Los socialistas lo recuerdan cada vez que despliegan sus argumentos en favor del “voto útil”: una derrota electoral de la izquierda activa la aplicación, por parte de la derecha, de un arsenal de “reformas” liberales –privatizaciones, reducción de los derechos sindicales, amputación de los ingresos públicos– que destruirán las eventuales herramientas para otra política. Esta derrota puede también conllevar virtudes pedagógicas. Hamon concede por ejemplo que en Alemania “el resultado de las elecciones legislativas [de septiembre de 2009], que le valió al SPD [Partido Socialdemócrata de Alemania] su peor resultado [23% de los sufragios] en un siglo, convenció a la dirección del partido sobre la necesidad de un cambio de orientación” (7).

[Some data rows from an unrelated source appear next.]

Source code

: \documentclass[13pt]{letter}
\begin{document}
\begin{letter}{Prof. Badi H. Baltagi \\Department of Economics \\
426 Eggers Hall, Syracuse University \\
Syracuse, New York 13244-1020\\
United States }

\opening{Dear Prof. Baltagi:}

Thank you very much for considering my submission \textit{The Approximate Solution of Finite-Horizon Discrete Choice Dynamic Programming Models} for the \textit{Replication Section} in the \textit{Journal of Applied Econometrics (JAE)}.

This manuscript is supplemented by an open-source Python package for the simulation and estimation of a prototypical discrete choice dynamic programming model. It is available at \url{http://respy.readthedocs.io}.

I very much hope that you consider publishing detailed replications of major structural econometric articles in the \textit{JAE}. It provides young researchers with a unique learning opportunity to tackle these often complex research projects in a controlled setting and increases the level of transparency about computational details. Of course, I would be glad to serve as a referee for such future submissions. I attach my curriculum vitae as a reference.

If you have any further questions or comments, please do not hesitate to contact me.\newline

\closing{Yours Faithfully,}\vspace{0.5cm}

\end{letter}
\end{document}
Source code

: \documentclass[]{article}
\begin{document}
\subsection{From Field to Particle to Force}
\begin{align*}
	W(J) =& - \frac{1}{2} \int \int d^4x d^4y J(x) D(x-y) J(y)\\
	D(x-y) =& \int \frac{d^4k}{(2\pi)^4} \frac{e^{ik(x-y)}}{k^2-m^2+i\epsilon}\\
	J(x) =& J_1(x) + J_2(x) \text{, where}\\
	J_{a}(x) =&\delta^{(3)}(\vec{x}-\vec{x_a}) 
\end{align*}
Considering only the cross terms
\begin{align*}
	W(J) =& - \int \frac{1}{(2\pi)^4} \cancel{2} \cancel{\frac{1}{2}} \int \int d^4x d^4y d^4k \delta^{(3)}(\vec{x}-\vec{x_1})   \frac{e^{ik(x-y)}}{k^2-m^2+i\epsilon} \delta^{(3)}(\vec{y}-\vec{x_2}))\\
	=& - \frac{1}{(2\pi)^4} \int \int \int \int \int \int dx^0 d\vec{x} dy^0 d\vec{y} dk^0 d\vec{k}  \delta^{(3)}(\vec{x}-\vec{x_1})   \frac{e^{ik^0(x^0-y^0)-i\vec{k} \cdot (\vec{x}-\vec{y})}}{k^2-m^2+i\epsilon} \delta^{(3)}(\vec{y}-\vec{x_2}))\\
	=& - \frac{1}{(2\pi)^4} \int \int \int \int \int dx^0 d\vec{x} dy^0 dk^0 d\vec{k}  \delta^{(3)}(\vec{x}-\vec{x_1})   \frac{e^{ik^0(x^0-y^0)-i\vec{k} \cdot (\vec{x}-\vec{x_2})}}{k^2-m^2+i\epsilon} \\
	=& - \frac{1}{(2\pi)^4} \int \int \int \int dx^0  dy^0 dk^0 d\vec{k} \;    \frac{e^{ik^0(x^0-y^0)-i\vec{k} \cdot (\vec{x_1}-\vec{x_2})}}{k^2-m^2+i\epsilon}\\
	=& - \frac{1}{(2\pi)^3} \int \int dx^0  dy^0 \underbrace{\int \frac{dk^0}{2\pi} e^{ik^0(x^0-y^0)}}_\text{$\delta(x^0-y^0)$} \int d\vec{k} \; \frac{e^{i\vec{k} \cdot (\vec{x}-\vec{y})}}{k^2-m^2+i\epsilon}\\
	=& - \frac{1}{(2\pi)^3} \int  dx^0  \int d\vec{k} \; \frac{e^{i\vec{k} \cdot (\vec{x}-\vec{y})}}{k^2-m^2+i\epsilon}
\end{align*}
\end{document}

Un “restablecimiento doctrinal” de modesta amplitud también tuvo lugar en Francia tras la derrota legislativa de los socialistas en 1993 y en el Reino Unido después de la victoria del Partido Conservador en 2010. Sin duda, pronto será posible constatar situaciones idénticas en España y en Grecia, ya que parece improbable que los actuales gobernantes socialistas de esos países imputen su próxima derrota a una política exageradamente revolucionaria. Para defender la causa de Papandreu, la diputada socialista griega Elena Panaritis recurrió incluso a una referencia inesperada: “Once años necesitó Margaret Thatcher para llevar a cabo sus reformas en un país que tenía problemas estructurales menos importantes. ¡Nuestro programa fue puesto en marcha hace sólo catorce meses!” (8). En resumen, ¡Papandreu mejor que Thatcher!
Necesarias rupturas

Salir de esta trampa requiere hacer una lista de las condiciones previas a poner en vereda a la globalización financiera. Sin embargo, enseguida surge un problema: teniendo en cuenta la abundancia y la sofisticación de los dispositivos que encastraron desde hace treinta años el desarrollo económico de los Estados en la especulación capitalista, incluso una política relativamente blanda de reformas (menor injusticia fiscal, progresión moderada del poder adquisitivo de los salarios, mantenimiento del presupuesto educativo, etc.) obliga ya a una significativa cantidad de rupturas. Ruptura con el actual orden europeo, pero también con las políticas pasadas de los socialistas.

A falta, por ejemplo, de un cuestionamiento a la “independencia” del Banco Central Europeo (al que los tratados europeos garantizaron que su política monetaria escaparía a todo control democrático), a falta de una flexibilización del pacto de estabilidad y de crecimiento (que, en período de crisis, asfixia toda estrategia voluntarista de lucha contra la desocupación), a falta de una denuncia de la alianza entre liberales y socialdemócratas en el Parlamento Europeo (que condujo a estos últimos a apoyar la candidatura de Mario Dragui, ex banquero de Goldman Sachs, a la cabeza de la BCE), por no hablar, incluso, del librecomercio (la doctrina de la Comisión Europea), de la auditoría de la deuda pública (con el objetivo de no devolver a los especuladores que apostaron contra los países más débiles de la zona euro) (9); a falta de todo esto, la partida estaría mal encarada de entrada.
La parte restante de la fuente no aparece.